Following up on this comment, I'd be concerned about the solution of the "reference" method if that's what's being used to compare to the actual implementation.

Define the parameters of the problem as in the linked comment, but extend the time vector for a few more points and include an intial condition.

rng(100);

A = rand(2); % homogeneous matrix A

t = (0:20); % time vector

Nt = length(t); % number of samples

u = rand(1,Nt); % signal vector

B = rand(2,1); % non-homogeneous vector B

x0 = rand(2,1); % initial condition

Note that A has both eigenvalues in the RHP, so the system is unstable. Not sure how/if that impacts the accuracy of any of the solutions.

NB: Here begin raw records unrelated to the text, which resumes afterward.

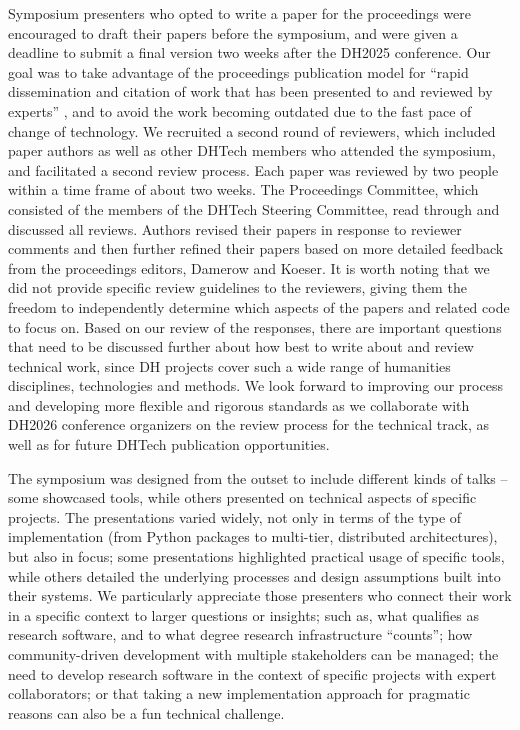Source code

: \documentclass[final]{anthology-ch} %
\begin{document}
Symposium presenters who opted to write a paper for the proceedings were encouraged to draft their papers before the symposium, and were given a deadline to submit a final version two weeks after the DH2025 conference. Our goal was to take advantage of the proceedings publication model for ``rapid dissemination and citation of work that has been presented to and reviewed by experts'' \cite{10.63744@rWDzgqfDLYNm}, and to avoid the work becoming outdated due to the fast pace of change of technology. We recruited a second round of reviewers, which included paper authors as well as other DHTech members who attended the symposium, and facilitated a second review process. Each paper was reviewed by two people within a time frame of about two weeks. The Proceedings Committee, which consisted of the members of the DHTech Steering Committee, read through and discussed all reviews. Authors revised their papers in response to reviewer comments and then further refined their papers based on more detailed feedback from the proceedings editors, Damerow and Koeser. It is worth noting that we did not provide specific review guidelines to the reviewers, giving them the freedom to independently determine which aspects of the papers and related code to focus on. Based on our review of the responses, there are important questions that need to be discussed further about how best to write about and review technical work, since DH projects cover such a wide range of humanities disciplines, technologies and methods.  We look forward to improving our process and developing more flexible and rigorous standards as we collaborate with DH2026 conference organizers on the review process for the technical track, as well as for future DHTech publication opportunities.

The symposium was designed from the outset to include different kinds of talks -- some showcased tools, while others presented on technical aspects of specific projects. The presentations varied widely, not only in terms of the type of implementation (from Python packages to multi-tier, distributed architectures), but also in focus; some presentations highlighted practical usage of specific tools, while others detailed the underlying processes and design assumptions built into their systems. We particularly appreciate those presenters who connect their work in a specific context to larger questions or insights; such as, what qualifies as research software, and to what degree research infrastructure ``counts''; how community-driven development with multiple stakeholders can be managed; the need to develop research software in the context of specific projects with expert collaborators; or that taking a new implementation approach for pragmatic reasons can also be a fun technical challenge.
\end{document}
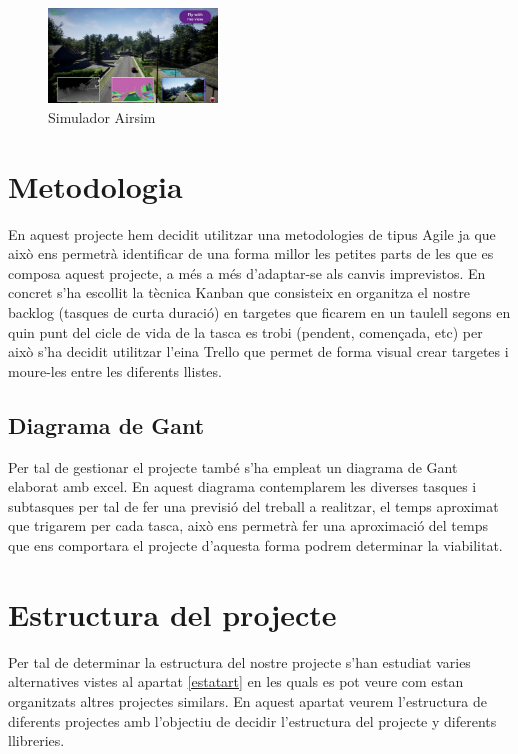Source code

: \documentclass[10pt,a4paper,twocolumn,twoside]{article}
\begin{document}
\begin{figure}[!h]
\centering
  	\includegraphics[width=0.4\textwidth]{airsim}
	\caption{Simulador Airsim}
	\label{fig-airsim}
\end{figure}


\section{Metodologia}

En aquest projecte hem decidit utilitzar una metodologies de tipus Agile \cite{agile} ja que això ens permetrà identificar de una forma millor les petites parts de les que es composa aquest projecte, a més a més d'adaptar-se als canvis imprevistos. En concret s'ha escollit la tècnica Kanban \cite{kanban} que consisteix en organitza el nostre backlog (tasques de curta duració) en 
targetes que ficarem en un taulell segons en quin punt del cicle de vida de la tasca es trobi (pendent, començada, etc) per això s'ha decidit utilitzar l'eina Trello \cite{trello} que permet de forma visual crear targetes i moure-les entre les diferents llistes.

\subsection{Diagrama de Gant}

Per tal de gestionar el projecte també s'ha empleat un diagrama de Gant elaborat amb excel. En aquest diagrama contemplarem les diverses tasques i subtasques per tal de fer una previsió del treball a realitzar, el temps aproximat que trigarem per cada tasca, això ens permetrà fer una aproximació del temps que ens comportara el projecte d'aquesta forma podrem determinar la viabilitat.

\section{Estructura del projecte}

Per tal de determinar la estructura del nostre projecte s'han estudiat varies alternatives vistes al apartat \ref{estatart} en les quals es pot veure com estan organitzats altres projectes similars. En aquest apartat veurem l'estructura de diferents projectes amb l'objectiu de decidir l'estructura del projecte y diferents llibreries.
\end{document}
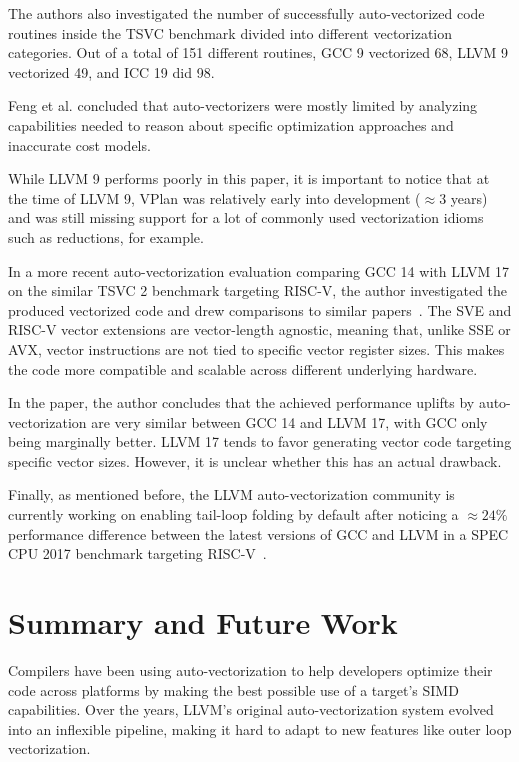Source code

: \documentclass[sigplan,11pt,nonacm]{acmart}
\begin{document}
The authors also investigated the number of successfully auto-vectorized code routines inside the TSVC 
benchmark divided into different vectorization categories. Out of a total of 151 different routines, GCC 9 
vectorized 68, LLVM 9 vectorized 49, and ICC 19 did 98.

Feng et al. concluded that auto-vectorizers were mostly limited by analyzing capabilities 
needed to reason about specific optimization approaches and inaccurate cost models.

While LLVM 9 performs poorly in this paper, it is important to notice that at the time of LLVM 9, VPlan was relatively 
early into development ($\approx3$ years) and was still missing 
support for a lot of commonly used vectorization idioms such as reductions, for example.

In a more recent auto-vectorization evaluation comparing GCC 14 with LLVM 17 on the similar TSVC 2 
benchmark targeting RISC-V, the author investigated the produced vectorized code 
and drew comparisons to similar papers~\cite{gccllvmveccomp}. The SVE and RISC-V 
vector extensions are  
vector-length agnostic, 
meaning that, unlike SSE or AVX, vector instructions are not tied to specific vector register sizes. 
This makes the code more compatible and scalable across different underlying hardware. 

In the paper, the author concludes that the achieved performance uplifts by auto-vectorization are very 
similar between GCC 14 and LLVM 17, with GCC only being marginally better. LLVM 17 tends to favor 
generating vector code targeting specific vector sizes. However, it is unclear whether this has an 
actual drawback.

Finally, as mentioned before, the LLVM auto-vectorization community is currently working on 
enabling tail-loop folding by default after noticing a $\approx24\%$ performance difference between the latest 
versions of GCC and LLVM in a SPEC CPU 2017 benchmark targeting RISC-V~\cite{riscvtailfolding}. 




\section{Summary and Future Work}
\label{sec:summary}
Compilers have been using auto-vectorization to help developers optimize their code 
across platforms by making the best possible use of a target's SIMD capabilities. Over the years, 
LLVM's original auto-vectorization system evolved into an inflexible pipeline, making it hard 
to adapt to new features like outer loop vectorization.
\end{document}
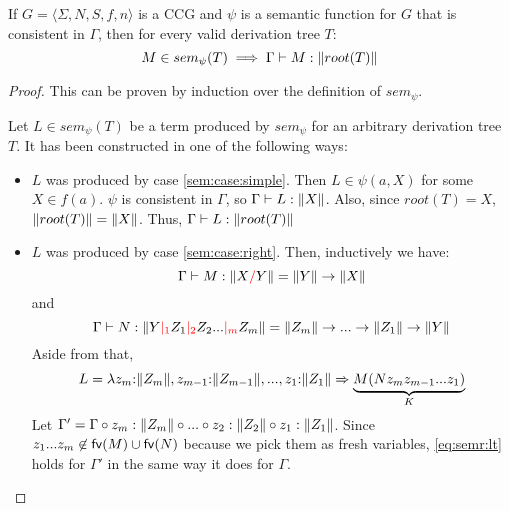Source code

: \documentclass[main.tex]{subfiles}
\begin{document}
\begin{prop}
    \label{ccg:typeconsistent}
    If $ G = \langle \Sigma, N, S, f, n \rangle $ is a CCG and $\psi$ is a
    semantic function for $G$ that is consistent in $\Gamma$, then
    for every valid derivation tree $T$:
    \[
        M \in sem_{\psi}(T) \implies \Gamma \vdash M : \|root(T)\|
    \]
\end{prop}
\begin{proof}
    This can be proven by induction over the definition of $sem_{\psi}$.

    Let $L \in sem_{\psi}(T)$ be a term produced by $sem_{\psi}$ for an
    arbitrary derivation tree $T$. It has been constructed in one of the
    following ways:
    \begin{itemize}
        \item $L$ was produced by case \ref{sem:case:simple}. Then
            $L \in \psi(a, X)$ for some $X \in f(a)$. $\psi$
            is consistent in $\Gamma$, so $\Gamma \vdash L: \|X\|$. Also, since
            $root(T) = X$, $\|root(T)\| = \|X\|$. Thus,
            $\Gamma \vdash L: \|root(T)\|$
        \item $L$ was produced by case \ref{sem:case:right}. Then,
            inductively we have:
            \begin{equation}
                \label{eq:semr:lt}
                \Gamma \vdash M : \|X \textcolor{red}{/} Y\| = \|Y\| \rightarrow \|X\|
            \end{equation}
            and
            \begin{equation}
            \label{eq:semr:rt}
                \Gamma \vdash N : \|Y \textcolor{red}{|_{1}} Z_1 \textcolor{red}{|_{2}} Z_2 ... \textcolor{red}{|_{m}} Z_m\|
                = \|Z_m\| \rightarrow ... \rightarrow \|Z_1\| \rightarrow \|Y\|
            \end{equation}
            Aside from that,
            \begin{equation}
                L = \lambda z_m {:} \|Z_m\|, z_{m - 1} {:} \|Z_{m - 1}\|, ..., z_1 {:} \|Z_1\| \Rightarrow
                \underbrace{M ( N z_m z_{m - 1} ... z_1 )}_{K}
            \end{equation}
            Let $\Gamma' = \Gamma \circ z_m : \|Z_m\| \circ ... \circ
                           z_2 : \|Z_2\| \circ z_1 : \|Z_1\|$.
            Since $z_1 ... z_m \not\in \mathsf{fv}(M) \cup \mathsf{fv}(N)$ because we pick them
            as fresh variables, \cref{eq:semr:lt} holds for $\Gamma'$ in the
            same way it does for $\Gamma$.


\end{itemize}
\end{proof}
\end{document}
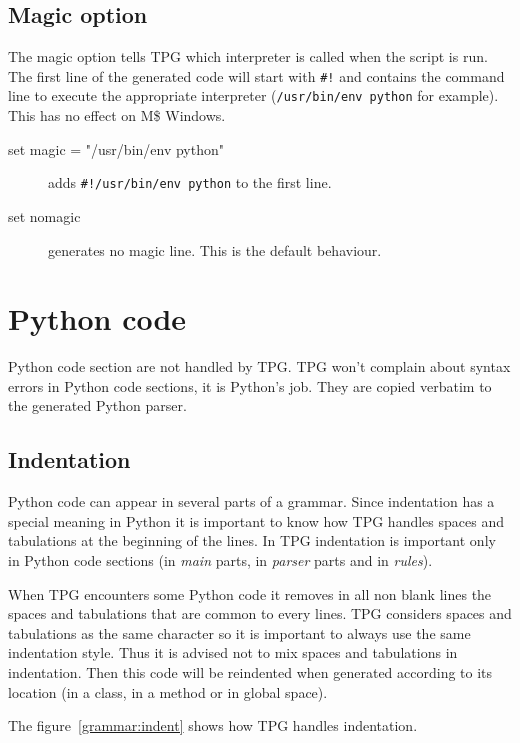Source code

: \subsection{Magic option}

The magic option tells TPG which interpreter is called when the script is run.
The first line of the generated code will start with \verb$#!$ and contains the command line to execute
the appropriate interpreter (\verb$/usr/bin/env python$ for example).
This has no effect on M\$ Windows.

\begin{description}
	\item [set magic = "/usr/bin/env python"] adds \verb$#!/usr/bin/env python$ to the first line.
	\item [set nomagic] generates no magic line. This is the default behaviour.
\end{description}

\section{Python code}
\label{grammar:code}

Python code section are not handled by TPG.
TPG won't complain about syntax errors in Python code sections, it is Python's job.
They are copied verbatim to the generated Python parser.

\subsection{Indentation}

Python code can appear in several parts of a grammar.
Since indentation has a special meaning in Python it is important to know how TPG handles spaces and tabulations at the beginning of the lines.
In TPG indentation is important only in Python code sections (in \emph{main} parts, in \emph{parser} parts and in \emph{rules}).

When TPG encounters some Python code it removes in all non blank lines the spaces and tabulations that are common to every lines. TPG considers spaces and tabulations as the same character so it is important to always use the same indentation style. Thus it is advised not to mix spaces and tabulations in indentation.
Then this code will be reindented when generated according to its location (in a class, in a method or in global space).

The figure~\ref{grammar:indent} shows how TPG handles indentation.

Solve the problem by the reference method in the linked comment:

xa = zeros(2,Nt);

xa(:,1) = x0;

for ii = 2:Nt

% standard numerical integration

xa(:,ii) = expm(A*(t(ii) - t(1)))*x0 + integral(@(s) expm(A*(t(ii)-s))*B*interp1(t,u,s), t(1), t(ii), 'ArrayValued',true);

end

My concern here is that integral() doesn't know about the breakpoints in the interp1() of u and so could miss changes of direction in u at the breakpoints.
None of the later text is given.